By virtue of the issuance of KMR shares to fund a portion of the dropdown transactions and the continuation of the payment of KMR dividends in shares, quarterly automatic issuance of KMR shares is expected to increase significantly over this time period. As a reminder, KMP must generate distributable cash flow to support the KMR dividends, but then retains that cash as the dividends are paid in shares. This significant increase in total KMR dividends will have some very positive impacts on KMP and KMR. First, KMP may be able to completely fund the equity portion of its annual investment programs (expansion capital and acquisitions) through the KMR dividends, eliminating the need to raise equity in the capital markets, except in the case of large investments.
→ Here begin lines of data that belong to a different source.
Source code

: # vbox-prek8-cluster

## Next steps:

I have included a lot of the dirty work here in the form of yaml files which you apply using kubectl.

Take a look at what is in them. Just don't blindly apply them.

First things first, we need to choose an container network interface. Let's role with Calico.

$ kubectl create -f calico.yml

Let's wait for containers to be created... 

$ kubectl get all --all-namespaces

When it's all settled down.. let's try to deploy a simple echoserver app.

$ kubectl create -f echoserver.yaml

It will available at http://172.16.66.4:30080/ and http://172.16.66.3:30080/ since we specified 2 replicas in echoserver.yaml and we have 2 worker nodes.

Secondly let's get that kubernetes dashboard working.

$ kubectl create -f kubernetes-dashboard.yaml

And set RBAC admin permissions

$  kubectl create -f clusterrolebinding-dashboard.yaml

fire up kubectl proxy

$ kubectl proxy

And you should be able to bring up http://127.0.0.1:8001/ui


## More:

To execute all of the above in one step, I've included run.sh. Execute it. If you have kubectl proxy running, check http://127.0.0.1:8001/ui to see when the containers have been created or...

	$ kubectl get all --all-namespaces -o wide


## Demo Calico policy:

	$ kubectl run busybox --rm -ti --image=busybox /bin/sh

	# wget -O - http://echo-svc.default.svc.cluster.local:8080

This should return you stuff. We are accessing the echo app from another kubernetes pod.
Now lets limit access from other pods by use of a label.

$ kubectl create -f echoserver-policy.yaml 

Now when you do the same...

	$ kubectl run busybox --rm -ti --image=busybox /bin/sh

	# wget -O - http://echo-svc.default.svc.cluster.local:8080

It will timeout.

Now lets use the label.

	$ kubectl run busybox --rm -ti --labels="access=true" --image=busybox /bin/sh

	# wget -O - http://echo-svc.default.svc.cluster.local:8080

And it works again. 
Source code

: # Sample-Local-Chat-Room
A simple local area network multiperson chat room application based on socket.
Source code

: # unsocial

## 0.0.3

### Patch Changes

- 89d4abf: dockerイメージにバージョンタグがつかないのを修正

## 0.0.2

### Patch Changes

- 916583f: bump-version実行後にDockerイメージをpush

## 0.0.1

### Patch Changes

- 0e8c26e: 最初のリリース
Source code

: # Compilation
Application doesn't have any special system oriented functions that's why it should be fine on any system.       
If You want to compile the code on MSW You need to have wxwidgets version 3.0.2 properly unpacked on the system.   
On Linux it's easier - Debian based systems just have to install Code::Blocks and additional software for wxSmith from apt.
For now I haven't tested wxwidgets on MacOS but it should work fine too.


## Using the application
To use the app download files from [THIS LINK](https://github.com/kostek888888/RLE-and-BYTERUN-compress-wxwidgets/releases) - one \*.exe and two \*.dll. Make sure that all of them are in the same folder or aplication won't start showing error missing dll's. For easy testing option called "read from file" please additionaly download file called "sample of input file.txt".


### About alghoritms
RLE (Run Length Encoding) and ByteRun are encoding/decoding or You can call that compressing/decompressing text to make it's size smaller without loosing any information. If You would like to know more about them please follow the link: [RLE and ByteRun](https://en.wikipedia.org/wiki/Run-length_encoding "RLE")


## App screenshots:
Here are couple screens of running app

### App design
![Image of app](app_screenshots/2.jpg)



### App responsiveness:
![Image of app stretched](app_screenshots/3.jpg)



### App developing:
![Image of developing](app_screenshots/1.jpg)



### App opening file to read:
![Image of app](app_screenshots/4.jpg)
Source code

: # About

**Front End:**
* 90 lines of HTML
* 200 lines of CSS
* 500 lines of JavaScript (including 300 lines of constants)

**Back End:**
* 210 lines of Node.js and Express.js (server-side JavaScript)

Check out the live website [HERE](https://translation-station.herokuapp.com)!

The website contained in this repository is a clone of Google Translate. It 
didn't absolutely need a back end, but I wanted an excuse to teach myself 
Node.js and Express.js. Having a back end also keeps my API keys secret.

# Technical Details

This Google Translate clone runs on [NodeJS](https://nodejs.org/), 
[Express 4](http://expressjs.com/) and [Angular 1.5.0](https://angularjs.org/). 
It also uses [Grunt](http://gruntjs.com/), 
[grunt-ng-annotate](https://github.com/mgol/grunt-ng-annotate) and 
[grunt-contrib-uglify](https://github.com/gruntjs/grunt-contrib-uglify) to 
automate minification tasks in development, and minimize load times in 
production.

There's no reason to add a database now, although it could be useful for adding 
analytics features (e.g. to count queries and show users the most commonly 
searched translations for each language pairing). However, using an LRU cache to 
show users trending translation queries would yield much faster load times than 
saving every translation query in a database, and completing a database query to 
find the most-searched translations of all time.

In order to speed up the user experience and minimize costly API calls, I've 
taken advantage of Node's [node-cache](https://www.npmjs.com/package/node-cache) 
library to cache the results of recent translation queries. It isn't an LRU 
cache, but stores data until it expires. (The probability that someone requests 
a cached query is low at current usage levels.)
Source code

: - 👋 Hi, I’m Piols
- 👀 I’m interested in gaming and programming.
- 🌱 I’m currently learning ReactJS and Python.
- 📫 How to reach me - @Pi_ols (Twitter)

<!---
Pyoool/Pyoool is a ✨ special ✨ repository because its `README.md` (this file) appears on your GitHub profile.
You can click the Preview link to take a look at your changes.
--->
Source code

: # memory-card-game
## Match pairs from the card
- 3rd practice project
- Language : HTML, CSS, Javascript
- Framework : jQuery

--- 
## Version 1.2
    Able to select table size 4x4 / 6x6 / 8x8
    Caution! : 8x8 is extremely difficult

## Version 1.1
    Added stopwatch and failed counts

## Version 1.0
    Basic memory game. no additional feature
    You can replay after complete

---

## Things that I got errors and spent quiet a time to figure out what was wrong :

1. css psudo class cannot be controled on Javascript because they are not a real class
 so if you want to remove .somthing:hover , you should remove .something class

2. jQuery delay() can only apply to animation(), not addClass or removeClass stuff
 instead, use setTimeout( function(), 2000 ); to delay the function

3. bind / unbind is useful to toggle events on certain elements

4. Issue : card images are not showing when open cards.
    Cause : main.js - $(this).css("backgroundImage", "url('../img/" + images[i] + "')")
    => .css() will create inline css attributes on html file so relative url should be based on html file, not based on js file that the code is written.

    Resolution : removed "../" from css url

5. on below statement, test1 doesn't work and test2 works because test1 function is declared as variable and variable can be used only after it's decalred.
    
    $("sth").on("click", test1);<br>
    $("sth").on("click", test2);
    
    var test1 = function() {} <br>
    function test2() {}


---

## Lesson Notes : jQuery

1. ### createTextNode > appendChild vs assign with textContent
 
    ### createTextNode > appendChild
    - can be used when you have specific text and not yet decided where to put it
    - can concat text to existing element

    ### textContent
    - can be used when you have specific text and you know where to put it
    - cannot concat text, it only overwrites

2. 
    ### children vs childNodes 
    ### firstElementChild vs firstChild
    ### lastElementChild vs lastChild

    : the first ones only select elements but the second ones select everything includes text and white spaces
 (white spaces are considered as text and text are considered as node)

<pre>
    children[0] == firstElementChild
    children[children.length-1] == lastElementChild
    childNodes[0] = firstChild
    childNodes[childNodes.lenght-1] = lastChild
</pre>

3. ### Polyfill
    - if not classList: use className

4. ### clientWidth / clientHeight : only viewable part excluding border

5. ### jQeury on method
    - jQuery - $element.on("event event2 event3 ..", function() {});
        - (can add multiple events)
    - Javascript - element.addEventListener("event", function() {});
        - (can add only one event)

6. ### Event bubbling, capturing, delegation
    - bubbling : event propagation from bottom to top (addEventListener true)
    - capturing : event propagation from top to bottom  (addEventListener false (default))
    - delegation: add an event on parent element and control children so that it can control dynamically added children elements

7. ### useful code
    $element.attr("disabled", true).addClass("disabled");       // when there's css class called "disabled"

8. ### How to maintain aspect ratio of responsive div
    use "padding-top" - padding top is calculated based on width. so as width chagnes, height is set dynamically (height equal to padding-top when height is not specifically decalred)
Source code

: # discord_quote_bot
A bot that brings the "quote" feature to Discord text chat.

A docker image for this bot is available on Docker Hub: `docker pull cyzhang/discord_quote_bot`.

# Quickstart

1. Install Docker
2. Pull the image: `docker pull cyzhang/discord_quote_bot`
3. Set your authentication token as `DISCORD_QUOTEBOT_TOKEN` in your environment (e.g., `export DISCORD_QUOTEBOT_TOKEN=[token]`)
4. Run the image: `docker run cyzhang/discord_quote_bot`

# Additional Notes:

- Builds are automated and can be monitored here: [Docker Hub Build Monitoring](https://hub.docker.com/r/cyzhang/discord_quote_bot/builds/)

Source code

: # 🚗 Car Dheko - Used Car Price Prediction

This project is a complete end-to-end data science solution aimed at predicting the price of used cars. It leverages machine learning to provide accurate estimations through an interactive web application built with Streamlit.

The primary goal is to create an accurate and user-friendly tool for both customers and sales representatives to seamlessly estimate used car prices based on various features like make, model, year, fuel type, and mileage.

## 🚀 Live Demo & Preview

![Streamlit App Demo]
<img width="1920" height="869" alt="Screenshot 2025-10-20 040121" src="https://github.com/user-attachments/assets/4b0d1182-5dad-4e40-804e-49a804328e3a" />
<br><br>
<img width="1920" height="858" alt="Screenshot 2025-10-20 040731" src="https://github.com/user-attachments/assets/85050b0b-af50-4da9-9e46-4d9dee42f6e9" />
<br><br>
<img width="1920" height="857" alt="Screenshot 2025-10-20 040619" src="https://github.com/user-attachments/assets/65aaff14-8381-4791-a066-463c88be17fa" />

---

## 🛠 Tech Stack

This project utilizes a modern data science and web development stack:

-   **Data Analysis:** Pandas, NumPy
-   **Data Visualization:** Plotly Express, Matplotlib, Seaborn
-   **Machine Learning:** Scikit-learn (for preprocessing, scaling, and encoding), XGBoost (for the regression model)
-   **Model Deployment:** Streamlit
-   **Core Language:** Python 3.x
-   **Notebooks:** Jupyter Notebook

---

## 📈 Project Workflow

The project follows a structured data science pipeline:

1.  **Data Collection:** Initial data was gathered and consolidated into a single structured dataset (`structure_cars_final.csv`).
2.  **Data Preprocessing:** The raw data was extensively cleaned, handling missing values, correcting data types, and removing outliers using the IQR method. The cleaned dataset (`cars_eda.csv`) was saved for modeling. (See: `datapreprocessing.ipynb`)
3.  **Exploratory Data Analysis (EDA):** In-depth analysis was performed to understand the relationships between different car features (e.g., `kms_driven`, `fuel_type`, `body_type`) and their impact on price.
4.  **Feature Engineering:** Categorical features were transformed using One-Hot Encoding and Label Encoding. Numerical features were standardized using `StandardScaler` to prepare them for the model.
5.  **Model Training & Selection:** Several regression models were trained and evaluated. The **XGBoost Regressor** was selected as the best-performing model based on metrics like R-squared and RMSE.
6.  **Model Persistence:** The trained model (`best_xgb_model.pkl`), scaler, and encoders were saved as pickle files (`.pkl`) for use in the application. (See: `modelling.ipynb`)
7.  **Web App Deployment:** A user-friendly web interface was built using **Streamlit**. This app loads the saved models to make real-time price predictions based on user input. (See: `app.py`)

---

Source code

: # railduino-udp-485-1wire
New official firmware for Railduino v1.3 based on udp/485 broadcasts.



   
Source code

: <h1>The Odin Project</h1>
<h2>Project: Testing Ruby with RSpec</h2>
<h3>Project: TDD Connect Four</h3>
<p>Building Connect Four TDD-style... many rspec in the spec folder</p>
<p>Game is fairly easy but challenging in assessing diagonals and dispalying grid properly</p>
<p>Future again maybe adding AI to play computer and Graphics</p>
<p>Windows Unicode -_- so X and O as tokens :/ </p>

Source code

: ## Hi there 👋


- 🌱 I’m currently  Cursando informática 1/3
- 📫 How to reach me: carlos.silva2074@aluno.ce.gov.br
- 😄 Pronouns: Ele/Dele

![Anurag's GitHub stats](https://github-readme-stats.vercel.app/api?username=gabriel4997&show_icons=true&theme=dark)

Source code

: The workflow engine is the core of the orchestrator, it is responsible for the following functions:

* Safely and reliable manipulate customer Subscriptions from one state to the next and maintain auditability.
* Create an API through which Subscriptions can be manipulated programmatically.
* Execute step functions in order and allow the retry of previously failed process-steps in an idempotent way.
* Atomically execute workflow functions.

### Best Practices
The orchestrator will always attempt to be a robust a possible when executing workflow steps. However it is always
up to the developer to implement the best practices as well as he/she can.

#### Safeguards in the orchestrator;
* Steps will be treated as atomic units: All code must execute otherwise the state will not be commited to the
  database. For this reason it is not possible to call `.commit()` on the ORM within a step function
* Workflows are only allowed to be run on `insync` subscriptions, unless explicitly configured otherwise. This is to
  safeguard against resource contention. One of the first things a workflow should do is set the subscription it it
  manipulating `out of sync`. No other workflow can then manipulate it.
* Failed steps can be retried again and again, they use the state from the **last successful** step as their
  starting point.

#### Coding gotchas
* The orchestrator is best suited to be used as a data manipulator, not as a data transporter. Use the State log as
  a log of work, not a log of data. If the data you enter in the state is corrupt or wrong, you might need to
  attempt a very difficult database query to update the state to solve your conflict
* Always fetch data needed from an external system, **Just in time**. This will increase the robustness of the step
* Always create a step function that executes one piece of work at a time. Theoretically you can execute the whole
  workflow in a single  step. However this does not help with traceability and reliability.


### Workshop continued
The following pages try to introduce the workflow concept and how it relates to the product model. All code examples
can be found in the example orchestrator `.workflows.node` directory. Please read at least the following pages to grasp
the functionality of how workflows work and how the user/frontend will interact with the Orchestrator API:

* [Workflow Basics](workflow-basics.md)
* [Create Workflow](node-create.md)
Second, to the extent the KMR dividends are greater than the required equity to fund the investment program, KMP could use the excess cash flow to repurchase KMR shares on the open market. Thus, KMP would be unique among MLP’s for its ability to fund itself, and KMR would have a natural, consistent source of demand for its shares.
EPB. EPB is also expected to purchase EP pipeline assets from KMI over the next few years at attractive prices. EPB’s asset base will continue to consist completely of stable, high quality interstate natural gas pipelines.
Kinder expects EPB to be able to grow its distributions per unit at an average annual growth rate of about 9% through 2015 as a result of the transaction, and expects EPB’s debt to EBITDA ratio to remain around 4 times, which he characterized as appropriate for the strength of the assets that it owns and is expected to acquire.
Once the transaction is completed, Kinder will remain chairman and CEO of the combined entity. The parent company will be named Kinder Morgan, Inc. and its corporate headquarters will remain in Houston, Texas. Two members of EP’s board of directors will join the KMI board of directors. The transaction will require the approval of both KMI and EP shareholders who will vote at special meetings expected to be held by January 2012. Both the boards of directors of KMI and EP are recommending that shareholders vote in favor of the transaction. EP has agreed not to solicit competing transactions and to pay a termination fee of $650 million to KMI under certain circumstances.
Evercore Partners and Barclays Capital acted as financial advisors and provided fairness opinions to KMI and Weil Gotshal & Manges LLP and Bracewell & Giuliani, LLP acted as legal counsel to KMI. Morgan Stanley acted as financial advisor and provided a fairness opinion to EP in connection with the KMI transaction, Goldman Sachs also acted as financial advisor to EP in connection with its previously announced spin-off transaction and related matters in connection with the KMI transaction, and Wachtell, Lipton, Rosen & Katz acted as legal counsel to EP.